Stored data:

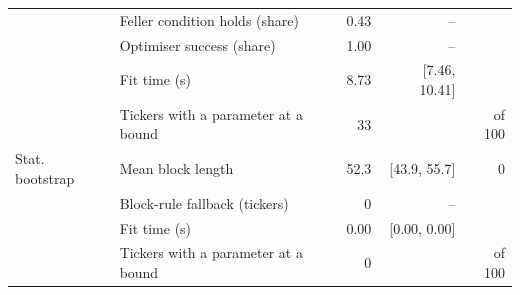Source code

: \begin{tabular}{llrrr}
 & Feller condition holds (share) & 0.43 & -- &  \\
 & Optimiser success (share) & 1.00 & -- &  \\
 & Fit time (s) & 8.73 & [7.46, 10.41] &  \\
 & Tickers with a parameter at a bound & 33 &  & of 100 \\
Stat. bootstrap & Mean block length & 52.3 & [43.9, 55.7] & 0 \\
 & Block-rule fallback (tickers) & 0 & -- &  \\
 & Fit time (s) & 0.00 & [0.00, 0.00] &  \\
 & Tickers with a parameter at a bound & 0 &  & of 100 \\
\bottomrule
\end{tabular}
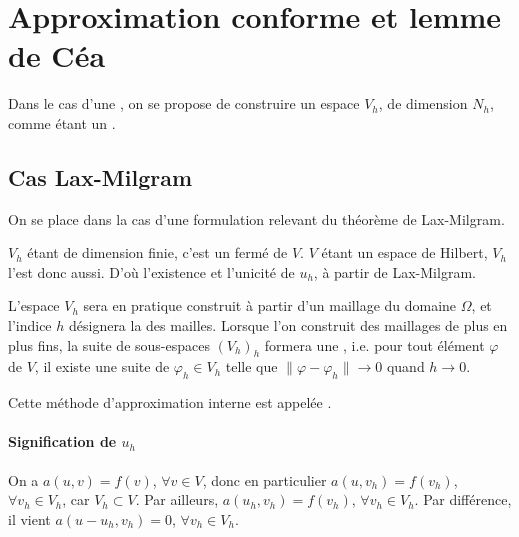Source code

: \medskip
\section{Approximation conforme et lemme de Céa}\label{Sec-Cea}

Dans le cas d'une , on se propose de construire un espace $V_h$, de dimension $N_h$, comme
étant un .


\medskip
\subsection{Cas Lax-Milgram}

On se place dans la cas d'une formulation relevant du théorème de Lax-Milgram.

$V_h$ étant de dimension finie, c'est un fermé de $V$.
$V$ étant un espace de Hilbert, $V_h$ l'est donc aussi.
D'où l'existence et l'unicité de $u_h$, à partir de Lax-Milgram.

\medskip
L'espace $V_h$ sera en pratique construit à partir d'un maillage du domaine $\Omega$,
et l'indice $h$ désignera la  des mailles.
Lorsque l'on construit des maillages de plus en plus fins, la suite de sous-espaces
$(V_h)_h$ formera une  , i.e.
pour tout élément $\varphi$ de $V$, il existe une suite de $\varphi_h\in V_h$
telle que $\|\varphi-\varphi_h\|\rightarrow 0$ quand $h\rightarrow 0$.

Cette méthode d'approximation interne est appelée  .



\medskip
\paragraph{Signification de $u_h$}
On a $a(u,v) = f(v)$, $\forall v\in V$, donc en particulier
$a(u,v_h) = f(v_h)$, $\forall v_h\in V_h$, car $V_h\subset V$.
Par ailleurs, $a(u_h,v_h) = f(v_h)$, $\forall v_h\in V_h$.
Par différence, il vient $a(u-u_h,v_h) = 0$, $\forall v_h\in V_h$.

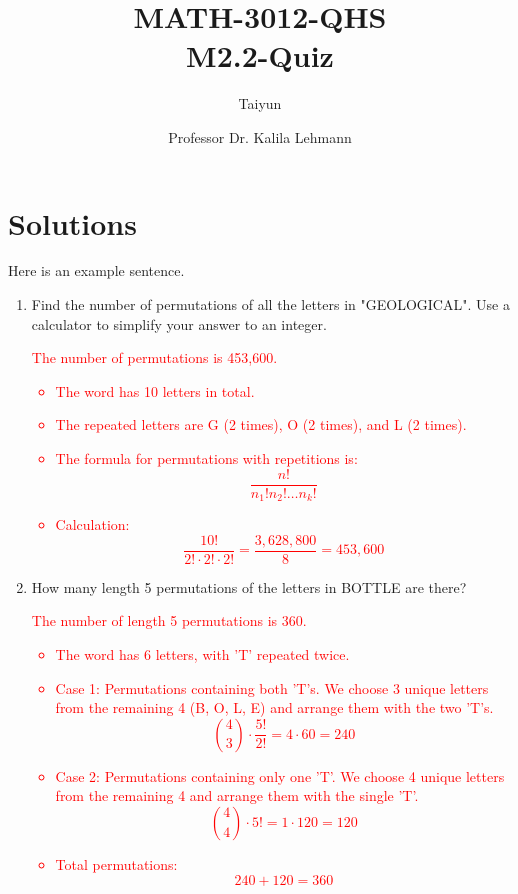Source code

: \documentclass{article}
\author{Taiyun}
\title{MATH-3012-QHS \\ M2.2-Quiz}
\date{Professor Dr. Kalila Lehmann}
\begin{document}
\maketitle

\section*{Solutions}

Here is an example sentence. 

\begin{enumerate}
    \item Find the number of permutations of all the letters in "GEOLOGICAL". Use a calculator to simplify your answer to an integer.
    \par
    \textcolor{red}{The number of permutations is 453,600.
    \begin{itemize}
        \item The word has 10 letters in total.
        \item The repeated letters are G (2 times), O (2 times), and L (2 times).
        \item The formula for permutations with repetitions is:
        \[
        \frac{n!}{n_1! n_2! \dots n_k!}
        \]
        \item Calculation:
        \[
        \frac{10!}{2! \cdot 2! \cdot 2!} = \frac{3,628,800}{8} = 453,600
        \]
    \end{itemize}}

    \item How many length 5 permutations of the letters in BOTTLE are there?
    \par
    \textcolor{red}{The number of length 5 permutations is 360.
    \begin{itemize}
        \item The word has 6 letters, with 'T' repeated twice.
        \item Case 1: Permutations containing both 'T's. We choose 3 unique letters from the remaining 4 (B, O, L, E) and arrange them with the two 'T's.
        \[
        \binom{4}{3} \cdot \frac{5!}{2!} = 4 \cdot 60 = 240
        \]
        \item Case 2: Permutations containing only one 'T'. We choose 4 unique letters from the remaining 4 and arrange them with the single 'T'.
        \[
        \binom{4}{4} \cdot 5! = 1 \cdot 120 = 120
        \]
        \item Total permutations:
        \[
        240 + 120 = 360
        \]
    \end{itemize}}


\end{enumerate}
\end{document}
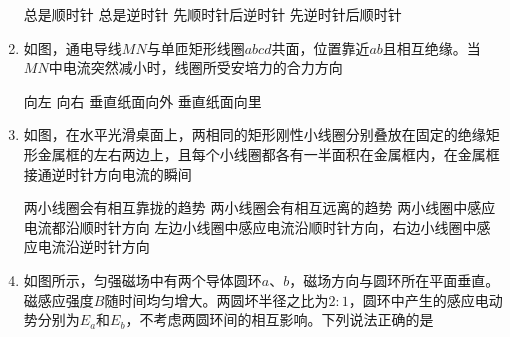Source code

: \begin{enumerate}
\begin{minipage}[h!]{0.7\linewidth}
\vspace{0.3em}
\fourchoices
{总是顺时针}
{总是逆时针}
{先顺时针后逆时针}
{先逆时针后顺时针}

\vspace{0.3em}
\end{minipage}
\hfill
\begin{minipage}[h!]{0.3\linewidth}
\flushright
\vspace{0.3em}

\vspace{0.3em}
\end{minipage}

\item 
{}
如图，通电导线$ MN $与单匝矩形线圈$ abcd $共面，位置靠近$ ab $且相互绝缘。当$ MN $中电流突然减小时，线圈所受安培力的合力方向  


\begin{minipage}[h!]{0.7\linewidth}
\vspace{0.3em}
\fourchoices
{向左}
{向右}
{垂直纸面向外}
{垂直纸面向里}
\vspace{0.3em}
\end{minipage}
\hfill
\begin{minipage}[h!]{0.3\linewidth}
\flushright
\vspace{0.3em}

\vspace{0.3em}
\end{minipage}

\item 
{}
如图，在水平光滑桌面上，两相同的矩形刚性小线圈分别叠放在固定的绝缘矩形金属框的左右两边上，且每个小线圈都各有一半面积在金属框内，在金属框接通逆时针方向电流的瞬间  
\begin{figure}[h!]
\centering

\end{figure}


\fourchoices
{两小线圈会有相互靠拢的趋势}
{两小线圈会有相互远离的趋势}
{两小线圈中感应电流都沿顺时针方向}
{左边小线圈中感应电流沿顺时针方向，右边小线圈中感应电流沿逆时针方向}

\item 
{}
如图所示，匀强磁场中有两个导体圆环$ a $、$ b $，磁场方向与圆环所在平面垂直。磁感应强度$ B $随时间均匀增大。两圆坏半径之比为$ 2:1 $，圆环中产生的感应电动势分别为$ E_a $和$ E_b $，不考虑两圆环间的相互影响。下列说法正确的是  
\begin{figure}[h!]
\centering

\end{figure}



\end{enumerate}
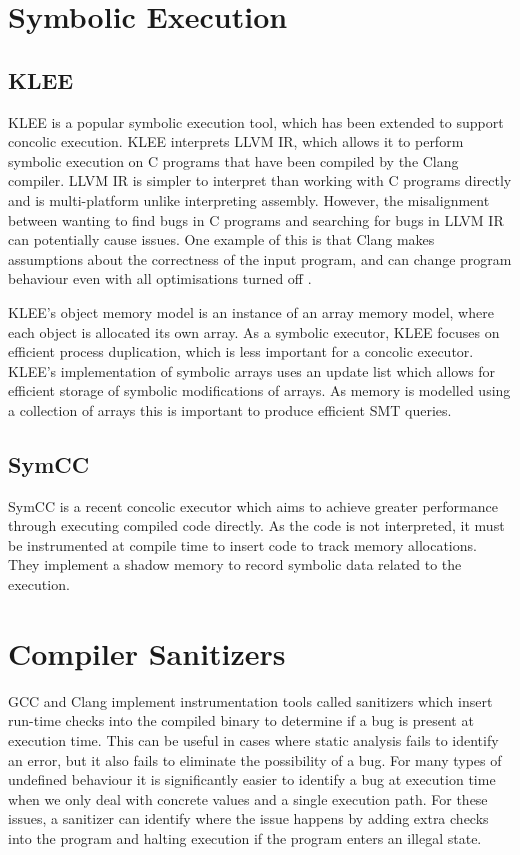 \documentclass[12pt,twoside]{report}
\begin{document}
\section{Symbolic Execution}
\subsection{KLEE}
KLEE \cite{cadar2008klee} is a popular symbolic execution tool, which has been extended to support concolic execution. KLEE interprets LLVM IR, which allows it to perform symbolic execution on C programs that have been compiled by the Clang compiler. LLVM IR is simpler to interpret than working with C programs directly and is multi-platform unlike interpreting assembly. However, the misalignment between wanting to find bugs in C programs and searching for bugs in LLVM IR can potentially cause issues. One example of this is that Clang makes assumptions about the correctness of the input program, and can change program behaviour even with all optimisations turned off \cite{unstable code paper}.

KLEE's object memory model is an instance of an array memory model, where each object is allocated its own array. As a symbolic executor, KLEE focuses on efficient process duplication, which is less important for a concolic executor. KLEE's implementation of symbolic arrays uses an update list which allows for efficient storage of symbolic modifications of arrays. As memory is modelled using a collection of arrays this is important to produce efficient SMT queries.

\subsection{SymCC}
 SymCC \cite{poeplau2020symbolic} is a recent concolic executor which aims to achieve greater performance through executing compiled code directly. As the code is not interpreted, it must be instrumented at compile time to insert code to track memory allocations. They implement a shadow memory to record symbolic data related to the execution. 


\section{Compiler Sanitizers}
GCC and Clang implement instrumentation tools called sanitizers which insert run-time checks into the compiled binary to determine if a bug is present at execution time. This can be useful in cases where static analysis fails to identify an error, but it also fails to eliminate the possibility of a bug. For many types of undefined behaviour it is significantly easier to identify a bug at execution time when we only deal with concrete values and a single execution path. For these issues, a sanitizer can identify where the issue happens by adding extra checks into the program and halting execution if the program enters an illegal state.
\end{document}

- [INSTRUCTIONS FOR THE TASK] Produce the entries again, word for word, without any of their pictures.

- [RESPONSE TO THIS TASK]
Source code

: \begin{tabular}{llrrr}
 & Feller condition holds (share) & 0.43 & -- &  \\
 & Optimiser success (share) & 1.00 & -- &  \\
 & Fit time (s) & 8.73 & [7.46, 10.41] &  \\
 & Tickers with a parameter at a bound & 33 &  & of 100 \\
Stat. bootstrap & Mean block length & 52.3 & [43.9, 55.7] & 0 \\
 & Block-rule fallback (tickers) & 0 & -- &  \\
 & Fit time (s) & 0.00 & [0.00, 0.00] &  \\
 & Tickers with a parameter at a bound & 0 &  & of 100 \\
\bottomrule
\end{tabular}
Source code

: \medskip
\section{Approximation conforme et lemme de Céa}\label{Sec-Cea}

Dans le cas d'une , on se propose de construire un espace $V_h$, de dimension $N_h$, comme
étant un .


\medskip
\subsection{Cas Lax-Milgram}

On se place dans la cas d'une formulation relevant du théorème de Lax-Milgram.

$V_h$ étant de dimension finie, c'est un fermé de $V$.
$V$ étant un espace de Hilbert, $V_h$ l'est donc aussi.
D'où l'existence et l'unicité de $u_h$, à partir de Lax-Milgram.

\medskip
L'espace $V_h$ sera en pratique construit à partir d'un maillage du domaine $\Omega$,
et l'indice $h$ désignera la  des mailles.
Lorsque l'on construit des maillages de plus en plus fins, la suite de sous-espaces
$(V_h)_h$ formera une  , i.e.
pour tout élément $\varphi$ de $V$, il existe une suite de $\varphi_h\in V_h$
telle que $\|\varphi-\varphi_h\|\rightarrow 0$ quand $h\rightarrow 0$.

Cette méthode d'approximation interne est appelée  .



\medskip
\paragraph{Signification de $u_h$}
On a $a(u,v) = f(v)$, $\forall v\in V$, donc en particulier
$a(u,v_h) = f(v_h)$, $\forall v_h\in V_h$, car $V_h\subset V$.
Par ailleurs, $a(u_h,v_h) = f(v_h)$, $\forall v_h\in V_h$.
Par différence, il vient $a(u-u_h,v_h) = 0$, $\forall v_h\in V_h$.

Source code

: \documentclass{article}
\author{Taiyun}
\title{MATH-3012-QHS \\ M2.2-Quiz}
\date{Professor Dr. Kalila Lehmann}
\begin{document}
\maketitle

\section*{Solutions}

Here is an example sentence. 

\begin{enumerate}
    \item Find the number of permutations of all the letters in "GEOLOGICAL". Use a calculator to simplify your answer to an integer.
    \par
    \textcolor{red}{The number of permutations is 453,600.
    \begin{itemize}
        \item The word has 10 letters in total.
        \item The repeated letters are G (2 times), O (2 times), and L (2 times).
        \item The formula for permutations with repetitions is:
        \[
        \frac{n!}{n_1! n_2! \dots n_k!}
        \]
        \item Calculation:
        \[
        \frac{10!}{2! \cdot 2! \cdot 2!} = \frac{3,628,800}{8} = 453,600
        \]
    \end{itemize}}

    \item How many length 5 permutations of the letters in BOTTLE are there?
    \par
    \textcolor{red}{The number of length 5 permutations is 360.
    \begin{itemize}
        \item The word has 6 letters, with 'T' repeated twice.
        \item Case 1: Permutations containing both 'T's. We choose 3 unique letters from the remaining 4 (B, O, L, E) and arrange them with the two 'T's.
        \[
        \binom{4}{3} \cdot \frac{5!}{2!} = 4 \cdot 60 = 240
        \]
        \item Case 2: Permutations containing only one 'T'. We choose 4 unique letters from the remaining 4 and arrange them with the single 'T'.
        \[
        \binom{4}{4} \cdot 5! = 1 \cdot 120 = 120
        \]
        \item Total permutations:
        \[
        240 + 120 = 360
        \]
    \end{itemize}}


\end{enumerate}
\end{document}
Source code

: \begin{enumerate}
\begin{minipage}[h!]{0.7\linewidth}
\vspace{0.3em}
\fourchoices
{总是顺时针}
{总是逆时针}
{先顺时针后逆时针}
{先逆时针后顺时针}

\vspace{0.3em}
\end{minipage}
\hfill
\begin{minipage}[h!]{0.3\linewidth}
\flushright
\vspace{0.3em}

\vspace{0.3em}
\end{minipage}

\item 
{}
如图，通电导线$ MN $与单匝矩形线圈$ abcd $共面，位置靠近$ ab $且相互绝缘。当$ MN $中电流突然减小时，线圈所受安培力的合力方向  


\begin{minipage}[h!]{0.7\linewidth}
\vspace{0.3em}
\fourchoices
{向左}
{向右}
{垂直纸面向外}
{垂直纸面向里}
\vspace{0.3em}
\end{minipage}
\hfill
\begin{minipage}[h!]{0.3\linewidth}
\flushright
\vspace{0.3em}

\vspace{0.3em}
\end{minipage}

\item 
{}
如图，在水平光滑桌面上，两相同的矩形刚性小线圈分别叠放在固定的绝缘矩形金属框的左右两边上，且每个小线圈都各有一半面积在金属框内，在金属框接通逆时针方向电流的瞬间  
\begin{figure}[h!]
\centering

\end{figure}


\fourchoices
{两小线圈会有相互靠拢的趋势}
{两小线圈会有相互远离的趋势}
{两小线圈中感应电流都沿顺时针方向}
{左边小线圈中感应电流沿顺时针方向，右边小线圈中感应电流沿逆时针方向}

\item 
{}
如图所示，匀强磁场中有两个导体圆环$ a $、$ b $，磁场方向与圆环所在平面垂直。磁感应强度$ B $随时间均匀增大。两圆坏半径之比为$ 2:1 $，圆环中产生的感应电动势分别为$ E_a $和$ E_b $，不考虑两圆环间的相互影响。下列说法正确的是  
\begin{figure}[h!]
\centering

\end{figure}



\end{enumerate}
 \documentclass[12pt,twoside]{report}
\begin{document}
\section{Symbolic Execution}
\subsection{KLEE}
KLEE \cite{cadar2008klee} is a popular symbolic execution tool, which has been extended to support concolic execution. KLEE interprets LLVM IR, which allows it to perform symbolic execution on C programs that have been compiled by the Clang compiler. LLVM IR is simpler to interpret than working with C programs directly and is multi-platform unlike interpreting assembly. However, the misalignment between wanting to find bugs in C programs and searching for bugs in LLVM IR can potentially cause issues. One example of this is that Clang makes assumptions about the correctness of the input program, and can change program behaviour even with all optimisations turned off \cite{unstable code paper}.

KLEE's object memory model is an instance of an array memory model, where each object is allocated its own array. As a symbolic executor, KLEE focuses on efficient process duplication, which is less important for a concolic executor. KLEE's implementation of symbolic arrays uses an update list which allows for efficient storage of symbolic modifications of arrays. As memory is modelled using a collection of arrays this is important to produce efficient SMT queries.

\subsection{SymCC}
 SymCC \cite{poeplau2020symbolic} is a recent concolic executor which aims to achieve greater performance through executing compiled code directly. As the code is not interpreted, it must be instrumented at compile time to insert code to track memory allocations. They implement a shadow memory to record symbolic data related to the execution. 


\section{Compiler Sanitizers}
GCC and Clang implement instrumentation tools called sanitizers which insert run-time checks into the compiled binary to determine if a bug is present at execution time. This can be useful in cases where static analysis fails to identify an error, but it also fails to eliminate the possibility of a bug. For many types of undefined behaviour it is significantly easier to identify a bug at execution time when we only deal with concrete values and a single execution path. For these issues, a sanitizer can identify where the issue happens by adding extra checks into the program and halting execution if the program enters an illegal state.
\end{document}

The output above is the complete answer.